The aim is to have an appraiser repeat unit readings at least 3 times. The person administering the test should randomize the sequence each time to prevent and patterns and bias.
It evaluates if different appraisers can compute a similar sample with a similar measurement device and obtain a similar value.
To optimize reproducibility in Variable Gage R&R:
Generate a Standard Operating Procedure with visual aids and definitions. When using devices such as micrometers & calipers it all appraisers must squeeze a similar amount. Too little or too much pressure at higher levels of resolution can be enough to alter the Gage R&R.
Visual aids also help. When using an optical comparator to get a higher resolute data point there is subjectivity where to place the template or the starting and endpoint on the shadow.
Repeatability and Reproducibility Assessment (Gage R&R)
Follow the steps below to perform a measurement system analysis Gage R&R study:
Find out the number of trials, appraisers & parts.
Determine 3 appraisers who are well trained in the correct measurement procedure & identify them as A, B & C.
Fill in the blanks at the top of the form with the needed background information (Gage Type, Date, etc.) and fill in the blank at the bottom of the form asking for the total specification tolerance.
Gather 10 parts presenting the range of process variation.
Determine every part with a number 1-10 in such a way that the appraisers can’t see the numbers as they take the measurements.
Look at the data collection chart below.
Begin with Appraiser A & compute each of the 10 parts in random order. A 3rd party should record the results of the first trial in row A-1. Move to Appraisers B & C and follow the same process. Now repeat the process for trials 2 & 3.
Basics of Measurement Systems Analysis
Find out the number of repeat readings, appraisers & sample parts. Larger numbers of parts & repeat readings provide results with a higher confidence level, but the numbers should be balanced against the cost, time & disruption involved.

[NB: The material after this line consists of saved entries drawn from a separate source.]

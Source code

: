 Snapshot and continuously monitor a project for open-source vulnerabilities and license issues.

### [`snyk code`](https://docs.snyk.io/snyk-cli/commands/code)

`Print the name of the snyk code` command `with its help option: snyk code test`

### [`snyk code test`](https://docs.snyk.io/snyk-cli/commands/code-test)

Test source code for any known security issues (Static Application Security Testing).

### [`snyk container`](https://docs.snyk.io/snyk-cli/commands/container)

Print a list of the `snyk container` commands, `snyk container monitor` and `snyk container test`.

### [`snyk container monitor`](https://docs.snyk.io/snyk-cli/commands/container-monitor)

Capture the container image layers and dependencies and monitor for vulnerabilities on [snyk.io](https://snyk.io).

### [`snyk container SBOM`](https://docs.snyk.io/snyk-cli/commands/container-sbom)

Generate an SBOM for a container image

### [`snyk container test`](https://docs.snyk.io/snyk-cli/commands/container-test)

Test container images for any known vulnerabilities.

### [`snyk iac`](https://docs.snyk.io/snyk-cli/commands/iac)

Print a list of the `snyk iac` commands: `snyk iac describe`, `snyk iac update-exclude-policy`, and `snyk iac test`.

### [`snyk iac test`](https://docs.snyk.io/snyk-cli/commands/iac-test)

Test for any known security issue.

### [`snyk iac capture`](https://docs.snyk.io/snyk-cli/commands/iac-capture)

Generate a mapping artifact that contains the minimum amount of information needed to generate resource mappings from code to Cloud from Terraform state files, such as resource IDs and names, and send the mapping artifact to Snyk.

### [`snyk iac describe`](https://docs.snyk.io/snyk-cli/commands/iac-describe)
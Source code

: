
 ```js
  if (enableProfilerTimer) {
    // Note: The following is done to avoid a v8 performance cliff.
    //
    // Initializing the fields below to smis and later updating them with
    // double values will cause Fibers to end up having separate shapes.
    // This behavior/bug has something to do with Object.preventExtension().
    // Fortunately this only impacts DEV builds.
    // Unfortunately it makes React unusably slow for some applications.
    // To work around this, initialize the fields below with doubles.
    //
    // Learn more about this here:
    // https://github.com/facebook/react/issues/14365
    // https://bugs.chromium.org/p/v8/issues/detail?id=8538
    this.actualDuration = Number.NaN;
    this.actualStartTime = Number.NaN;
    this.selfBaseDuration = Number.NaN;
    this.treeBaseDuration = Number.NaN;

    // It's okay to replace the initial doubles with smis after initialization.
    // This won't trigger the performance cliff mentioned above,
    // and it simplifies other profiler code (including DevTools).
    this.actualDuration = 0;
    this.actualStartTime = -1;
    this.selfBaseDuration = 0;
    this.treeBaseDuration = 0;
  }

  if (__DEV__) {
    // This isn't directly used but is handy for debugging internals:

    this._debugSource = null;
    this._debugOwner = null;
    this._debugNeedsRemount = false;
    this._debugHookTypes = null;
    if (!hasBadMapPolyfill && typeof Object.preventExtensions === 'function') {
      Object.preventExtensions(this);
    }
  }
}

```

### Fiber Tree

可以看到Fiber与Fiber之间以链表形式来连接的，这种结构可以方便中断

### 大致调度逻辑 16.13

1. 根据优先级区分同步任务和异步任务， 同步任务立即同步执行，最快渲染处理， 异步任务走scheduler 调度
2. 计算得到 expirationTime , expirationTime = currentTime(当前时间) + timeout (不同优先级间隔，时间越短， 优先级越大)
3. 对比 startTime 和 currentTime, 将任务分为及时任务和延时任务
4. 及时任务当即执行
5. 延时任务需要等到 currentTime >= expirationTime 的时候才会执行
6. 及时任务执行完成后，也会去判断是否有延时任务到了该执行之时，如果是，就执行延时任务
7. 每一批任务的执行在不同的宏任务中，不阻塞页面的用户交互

Use appraisers who normally conduct the measurement & those who are familiar with the equipment and procedures in MSA study excel format.
There should be a set, documented measurement procedure that is followed by each appraiser.
Choose the sample parts to represent the complete process spread. This is a crucial point.
If applicable, label the exact measurement location on every part to minimize the effect of within-part variation.
Make sure that the measurement device has ample discrimination/resolution.
Parts should be numbered & the measurements should be taken in random order so that the appraisers don’t know the number assigned to each part or any previous measurement value for that part.
Measurement System Analysis is not only favorable to consecutive data but also discrete data categories. By evaluating the existing system in an impartial and low incorrect way, MSA makes it possible to compare the prevailing system with its’ future state in a reliable way.
Statistical Process Control helps an organization to assist in specifying the important aspects of essential raw materials and finished products. It also solidifies a consecutive, attentive observation of the finished product which shows any substantial modification in important characteristics.